As a bisexual woman, I frequent LGBTQ parties and events, hang out at lesbian and gay bars, and even produce LGBTQ news coverage for my job. Yet, while I have friends who identify under every term in the LGBTQ spectrum, virtually none are trans women. And few of my LGBTQ friends count trans women among their own close friends. I get that we all gravitate toward those in our social circles for any number of subjective reasons, but could the absence of trans women in our circles reflect a larger problem among feminists and queer women?

I think it does. Feminist and queer spaces have long excluded certain queer people, however intentionally or unintentionally. When those spaces are inclusive, they often privilege some gender presentations over others. Discrimination within the LGBTQ community is subtle, but it's insidious.

"When I go to a [queer] party, I'm often the only person assigned male at birth," Red Durkin, a trans activist and comedian, told me. "I think the philosophy of queer spaces as being more all-inclusive is something that the practice of it hasn't lived up to."

We may not purposefully exclude anyone, but there is no doubt that we privilege certain identities (my cis, feminine, white one included).

"A lot of lesbian and dyke spaces and a lot of feminist spaces are masculine-centric, [which] plays a big role about which trans people are welcome in the space and which are not," Julia Serano, a trans writer and activist, told me. "I've found that trans men and trans masculine people are way more welcome in queer spaces than trans women.... [A] large portion of the anti-trans sentiments are anti-feminine."

Then, of course, some feminists actively work to exclude transgender women altogether. Case and point: the Michigan Womyn's Music Festival. The festival, which wrapped in early August, enforces a "womyn-born womyn" policy, barring anyone who doesn't fit that definition from attending. MichFest invoked this policy in 1991, when trans attendee Nancy Burkholder was kicked out after she was outed. It has taken activism over the past two decades, including Camp Trans, to counteract the festival's discriminatory policy. Durkin, for her part, initiated a Change.org petition calling on artists to boycott the festival, which garnered nearly 3,000 signatures.

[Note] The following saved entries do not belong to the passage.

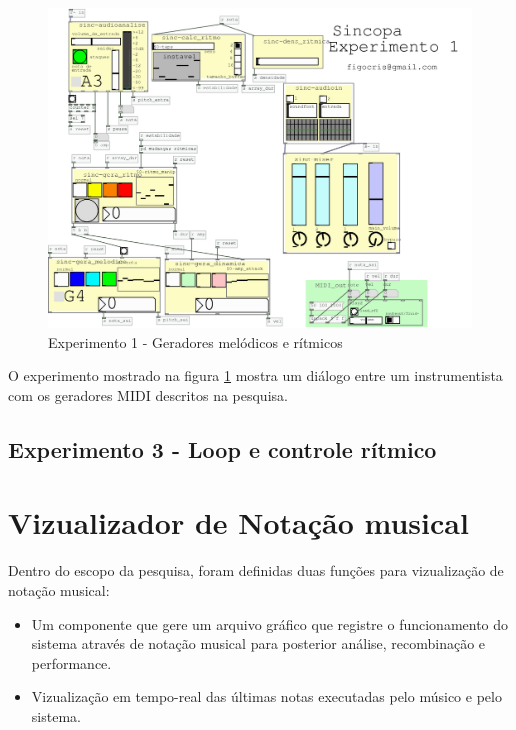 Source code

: \documentclass{ppgmus}
\begin{document}
\begin{figure}
\includegraphics[scale=.4]{experimento1}
\caption{Experimento 1 - Geradores melódicos e rítmicos}
\label{experimento1}
\end{figure}


O experimento mostrado na figura \ref{experimento1} mostra um diálogo
entre um instrumentista com os geradores MIDI descritos na pesquisa.




\subsection{Experimento 3 - Loop e controle rítmico}













\section{Vizualizador de Notação musical}
\label{sec-notacao}



Dentro do escopo da pesquisa, foram definidas duas funções
para vizualização de notação musical:

\begin{itemize}
 \item Um componente que gere um arquivo gráfico que registre o funcionamento
do sistema através de notação musical para posterior análise, recombinação e performance.
 \item Vizualização em tempo-real das últimas notas executadas pelo músico e pelo sistema.
\end{itemize}
\end{document}
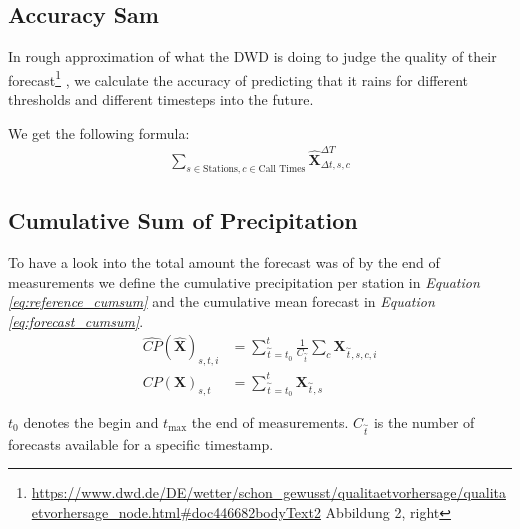 \documentclass{article}
\theoremstyle{plain}
\theoremstyle{definition}
\theoremstyle{remark}
\begin{document}


\subsection{Accuracy Sam}

In rough approximation of what the DWD is doing to judge the quality of their forecast\footnote{\url{https://www.dwd.de/DE/wetter/schon_gewusst/qualitaetvorhersage/qualitaetvorhersage_node.html\#doc446682bodyText2} Abbildung 2, right} 
, we calculate the accuracy of predicting that it rains for different thresholds and different timesteps into the future.

We get the following formula:
\begin{align}
    \sum_{s \in \text{Stations},c \in \text{Call Times}}
    \hat{\textbf{X}}_{\Delta t, s, c}^{\Delta T}
\end{align}



\subsection{Cumulative Sum of Precipitation}

To have a look into the total amount the forecast was of by the end of measurements we define the cumulative precipitation per station in \textit{Equation \ref{eq:reference_cumsum}} and the cumulative mean forecast in \textit{Equation \ref{eq:forecast_cumsum}}. 
\begin{align}
    \widehat{CP}(\hat{\textbf{X}})_{s, t, i} &=  \sum_{\overset{\sim}{t} = t_0}^{t} \frac{1}{C_{\overset{\sim}{t}}}\sum_c \textbf{X}_{\overset{\sim}{t}, s, c,  i}
    \label{eq:forecast_cumsum}\\ 
    CP(\textbf{X})_{s, t} &= \sum_{\overset{\sim}{t} = t_0}^{t} \textbf{X}_{\overset{\sim}{t}, s}
    \label{eq:reference_cumsum}
\end{align}

$t_0$ denotes the begin and $t_{\max}$ the end of measurements. $C_{\overset{\sim}{t}}$ is the number of forecasts available for a specific timestamp.
\end{document}
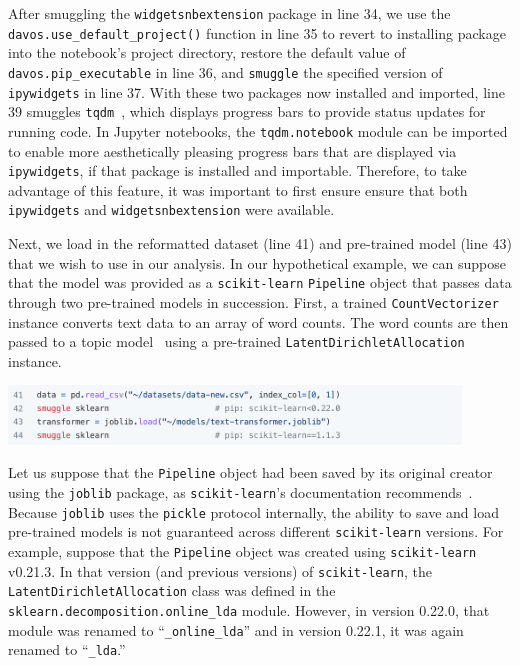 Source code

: \documentclass[preprint,12pt,a4paper]{elsarticle}
\begin{document}
After smuggling the \texttt{widgetsnbextension} package in line 34, we use the \texttt{davos.use\_\-default\_\-project()} function in line 35 to revert to installing package into the notebook's project directory, restore the default value of \texttt{davos.pip\_executable} in line 36, and \texttt{smuggle} the specified version of \texttt{ipywidgets} in line 37.
With these two packages now installed
and imported, line 39 smuggles \texttt{tqdm}~\cite{daCoEtal22}, which
displays progress bars to provide status updates for running code. In
Jupyter notebooks, the \texttt{tqdm.notebook} module can be imported
to enable more aesthetically pleasing progress bars that are displayed via
\texttt{ipywidgets}, if that package is installed and
importable. Therefore, to take advantage of this feature, it was
important to first ensure ensure that both \texttt{ipywidgets} and \texttt{widgetsnbextension} were available.

Next, we load in the reformatted dataset (line 41) and pre-trained
model (line 43) that we wish to use in our analysis. In our
hypothetical example, we can suppose that the model was provided as a
\texttt{scikit-learn} \texttt{Pipeline} object that passes data
through two pre-trained models in succession. First, a trained \texttt{CountVectorizer}
instance converts text data to an array of word counts. The
word counts are then passed to a topic model~\cite{BleiEtal03} using a
pre-trained \texttt{LatentDirichletAllocation} instance.
\begin{center}
\includegraphics[width=0.9\textwidth]{figs/example8}
\end{center}
Let us suppose that the \texttt{Pipeline} object had been saved by its
original creator using the \texttt{joblib} package, as
\texttt{scikit-learn}'s documentation recommends~\cite{skle22}. Because
\texttt{joblib} uses the \texttt{pickle} protocol internally, the
ability to save and load pre-trained models is not guaranteed across
different \texttt{scikit-learn} versions. For example, suppose that
the \texttt{Pipeline} object was created using \texttt{scikit-learn}
v0.21.3. In that version (and previous versions) of \texttt{scikit-learn}, the
\texttt{LatentDirichletAllocation} class was defined in
the \texttt{sklearn.de\-comp\-o\-si\-tion.online\_lda} module. However, in version
0.22.0, that module was renamed to ``\texttt{\_online\_lda}'' and in
version 0.22.1, it was again renamed to ``\texttt{\_lda}.''
\end{document}
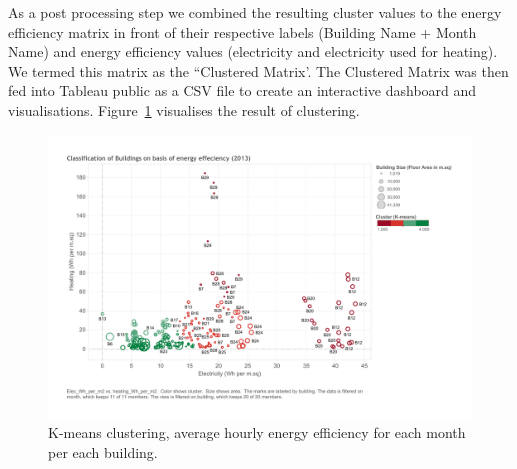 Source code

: As a post processing step we combined the resulting cluster values to the energy efficiency matrix in front of their respective labels (Building Name + Month Name) and energy efficiency values (electricity and electricity used for heating). We termed this matrix as the ``Clustered Matrix'. The Clustered Matrix was then fed into Tableau public as a CSV file to create an interactive dashboard and visualisations. Figure~\ref{fig:kmeans} visualises the result of clustering.  

\begin{figure}[!ht]
    \begin{center}
      \includegraphics[width=\textwidth]{images/kmeans.pdf}
      \caption{K-means clustering, average hourly energy efficiency for each month per each building.}
      \label{fig:kmeans}
    \end{center}
\end{figure} 

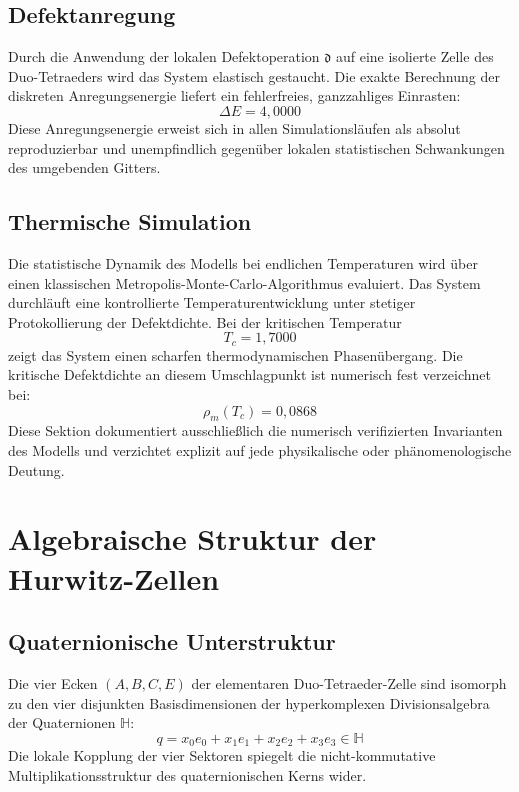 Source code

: \documentclass[11pt,a4paper]{article}
\newcommand{\Halg}{\mathbb{H}}
\begin{document}
\subsection{Defektanregung}
Durch die Anwendung der lokalen Defektoperation $\mathfrak{d}$ auf eine isolierte Zelle des Duo-Tetraeders wird das System elastisch gestaucht. Die exakte Berechnung der diskreten Anregungsenergie liefert ein fehlerfreies, ganzzahliges Einrasten:
\begin{equation}
	\Delta E = 4{,}0000
\end{equation}
Diese Anregungsenergie erweist sich in allen Simulationsläufen als absolut reproduzierbar und unempfindlich gegenüber lokalen statistischen Schwankungen des umgebenden Gitters.

\subsection{Thermische Simulation}
Die statistische Dynamik des Modells bei endlichen Temperaturen wird über einen klassischen Metropolis-Monte-Carlo-Algorithmus evaluiert. Das System durchläuft eine kontrollierte Temperaturentwicklung unter stetiger Protokollierung der Defektdichte. Bei der kritischen Temperatur
\begin{equation}
	T_c = 1{,}7000
\end{equation}
zeigt das System einen scharfen thermodynamischen Phasenübergang. Die kritische Defektdichte an diesem Umschlagpunkt ist numerisch fest verzeichnet bei:
\begin{equation}
	\rho_m(T_c) = 0{,}0868
\end{equation}
Diese Sektion dokumentiert ausschließlich die numerisch verifizierten Invarianten des Modells und verzichtet explizit auf jede physikalische oder phänomenologische Deutung.

\section{Algebraische Struktur der Hurwitz-Zellen}

\subsection{Quaternionische Unterstruktur}
Die vier Ecken $(A, B, C, E)$ der elementaren Duo-Tetraeder-Zelle sind isomorph zu den vier disjunkten Basisdimensionen der hyperkomplexen Divisionsalgebra der Quaternionen $\Halg$:
\begin{equation}
	q = x_0 e_0 + x_1 e_1 + x_2 e_2 + x_3 e_3 \in \Halg
\end{equation}
Die lokale Kopplung der vier Sektoren spiegelt die nicht-kommutative Multiplikationsstruktur des quaternionischen Kerns wider.
\end{document}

Some feminists argue that trans women have been socialized as men and are physically threatening in "safe spaces," and they say that "feminine-presenting women are agents of the patriarchy," Annika Penelope, a trans activist, told me. "I certainly was in a lot of assigned-male-only spaces," she said, "but because I was always aware that I wasn't male, it's not like I internalized any of those messages."

These feminist arguments are more than mere transphobic platitudes. They readily translate into physical violence outside these spaces, particularly for trans women of color. According to a 2012 report by the National Coalition of Anti-Violence Programs (NCAVP), 53 percent of anti-LGBTQ homicide victims are trans women, and 73 percent of all anti-LGBTQ homicide victims are people of color. This is why I reject any "sisterhood" that excludes trans women and doesn't value trans feminism in our community.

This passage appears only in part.